In the maintenance of scarcity and border controls is where a neat convergence between the internal organization of the university, the division of knowledge along linguistico-anthropological lines, and neoliberal governmentality appears. Because the differential relation between nationalized languages in a postcolonial world is now becoming internal to the University (making the University of National Culture a façade), it requires an apparatus to manage the "differend" or disputes that could easily arise between the two. Even as the Human Sciences lose their monopoly on knowledge in the postfordist economy and thus lose in fact their very reason for existence, they still perform one function crucial to the regime of neoliberalism: the maintenance of normative moral standards that justify the differend and prevent the articulation of social differences into a project of social cooperation. As David Harvey and others have noted, this is the function performed by nationalism under the conditions of neoliberal flexible accumulation. Harvey doesn't mention language, yet it is hard to think of a better moral standard than language in its nationalized form. Precisely because the history of linguistic nationalization-a sordid history of the repression of minoritarian differences linked to reorganizations of territory and labor accomplished by the post-imperial or colonial state-must, by definition, be disavowed when speaking the national language, national language provides a moral standard that is inherently depoliticized and for that reason much more useful to neoliberalism's delegitimation of the political in general. In this sense, the linguistic regime of the neoliberal market university resembles most closely the function of humanitarian aid and global warming: as the archetype of depoliticized moral discourse, it is impossible to disagree with it, and yet it establishes a normalizing aesthetic whose main function is to cover up complex political, social, and economic relationships.

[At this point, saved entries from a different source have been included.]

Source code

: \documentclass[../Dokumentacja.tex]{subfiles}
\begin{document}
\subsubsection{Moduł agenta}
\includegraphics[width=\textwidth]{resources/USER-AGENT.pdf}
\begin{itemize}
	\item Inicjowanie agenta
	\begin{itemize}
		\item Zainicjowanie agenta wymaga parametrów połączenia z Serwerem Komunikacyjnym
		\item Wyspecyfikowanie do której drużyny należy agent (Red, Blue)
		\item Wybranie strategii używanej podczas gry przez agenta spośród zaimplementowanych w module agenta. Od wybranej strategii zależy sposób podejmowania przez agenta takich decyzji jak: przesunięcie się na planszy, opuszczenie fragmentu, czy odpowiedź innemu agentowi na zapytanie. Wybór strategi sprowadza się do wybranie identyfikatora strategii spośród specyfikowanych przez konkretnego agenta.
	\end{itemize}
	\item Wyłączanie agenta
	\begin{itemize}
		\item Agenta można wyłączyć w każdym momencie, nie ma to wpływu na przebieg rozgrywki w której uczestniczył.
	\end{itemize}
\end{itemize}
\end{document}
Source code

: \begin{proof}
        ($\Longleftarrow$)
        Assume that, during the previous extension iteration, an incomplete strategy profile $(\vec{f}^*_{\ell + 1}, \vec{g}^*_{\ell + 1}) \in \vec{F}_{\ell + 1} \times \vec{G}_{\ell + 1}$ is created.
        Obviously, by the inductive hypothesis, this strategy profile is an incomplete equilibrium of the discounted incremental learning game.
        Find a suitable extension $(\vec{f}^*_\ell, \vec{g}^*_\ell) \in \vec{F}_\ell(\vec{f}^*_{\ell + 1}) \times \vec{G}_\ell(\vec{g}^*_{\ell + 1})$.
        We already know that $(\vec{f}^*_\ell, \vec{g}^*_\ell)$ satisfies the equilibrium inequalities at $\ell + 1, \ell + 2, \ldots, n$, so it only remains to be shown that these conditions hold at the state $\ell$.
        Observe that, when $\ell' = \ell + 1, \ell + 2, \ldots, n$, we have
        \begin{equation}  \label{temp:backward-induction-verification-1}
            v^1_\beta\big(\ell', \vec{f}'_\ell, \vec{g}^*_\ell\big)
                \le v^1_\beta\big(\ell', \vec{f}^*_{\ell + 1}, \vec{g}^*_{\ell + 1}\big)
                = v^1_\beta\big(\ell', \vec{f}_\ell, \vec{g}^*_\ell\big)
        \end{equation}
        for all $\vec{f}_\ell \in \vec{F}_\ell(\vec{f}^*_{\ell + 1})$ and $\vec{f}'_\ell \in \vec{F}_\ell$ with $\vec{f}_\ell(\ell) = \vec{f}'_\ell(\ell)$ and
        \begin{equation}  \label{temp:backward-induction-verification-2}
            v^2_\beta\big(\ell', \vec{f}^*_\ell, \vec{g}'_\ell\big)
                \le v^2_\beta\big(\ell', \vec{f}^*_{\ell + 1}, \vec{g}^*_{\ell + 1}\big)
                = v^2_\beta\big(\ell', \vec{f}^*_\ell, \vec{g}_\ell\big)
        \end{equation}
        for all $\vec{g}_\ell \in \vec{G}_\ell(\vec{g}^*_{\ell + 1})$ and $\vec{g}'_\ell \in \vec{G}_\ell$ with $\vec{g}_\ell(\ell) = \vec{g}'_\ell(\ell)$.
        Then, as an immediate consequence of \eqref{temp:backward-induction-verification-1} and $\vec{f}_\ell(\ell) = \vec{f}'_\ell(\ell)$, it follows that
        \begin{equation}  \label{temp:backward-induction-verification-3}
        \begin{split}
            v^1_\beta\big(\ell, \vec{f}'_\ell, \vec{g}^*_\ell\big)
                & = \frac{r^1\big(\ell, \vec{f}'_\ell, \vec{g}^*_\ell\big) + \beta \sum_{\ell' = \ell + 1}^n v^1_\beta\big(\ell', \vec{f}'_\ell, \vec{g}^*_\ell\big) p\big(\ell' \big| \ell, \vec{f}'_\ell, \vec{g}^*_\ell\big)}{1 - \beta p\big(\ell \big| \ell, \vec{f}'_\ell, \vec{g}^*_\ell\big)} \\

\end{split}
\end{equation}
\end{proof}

We often hear that under the postfordist regime, language (communication) is immediately productive. This is most easily seen in the construction of elaborate bureaucracies of "quality assurance auditing", which require a constant input of labor-much of it by un(der)paid graduate students-in order to notch up ratings that garner more revenue. But it is also to be seen in the use of global English, which like computer science and biotechnology, contributes directly to the valorisation of capital in diverse processes of production.

Given my concern with the politics of language, knowledge and labor, I will advance the idea that while political forms of resistance to the market university (such as developing a counter-rationality) are necessary, they will only reinscribe the dominant neoliberal paradigm if they deliberately or unwittingly exclude or devalorize biopolitical forms of invention. Many recent discussions of the market or managerial university-the critique of complicit managerialism that Paul Taylor recently shared with us is a good example-propose to revitalize the university as a site of either cultural and/or political resistance to neoliberal imperatives. The political goal of such calls is not in question, but it must be recognized that their efficacy will be largely diminished by the implicitly national framework notions of "culture" and "politics" invariably inherit from the imperial/colonial modernity. To adopt such a posture is to ignore not only the link that intrinsically binds nationalism to neoliberalism in spite of the apparent contradiction between the two, but also to reinforce the colonial legacy that sustained the University of National Culture for several centuries.

Ingrid Maris Hoofd's recent response to Ronaldo XXX's post (forgive me, the surname was not included in his post) reminds us that the problem of the relation between languages always concerns the construction of subject positions related in a differential way. The problem is not that global English is coming to dominate the higher education market, but rather that the differend between languages is itself subsumed under the logic of capital and made internal to the organization of the university, and, furthermore, that this differend is being instituted in tandem with the proliferation of "class"-like codings of anthropological difference internal to the emerging global State. It is this internalization that must be addressed, utilized and transformed.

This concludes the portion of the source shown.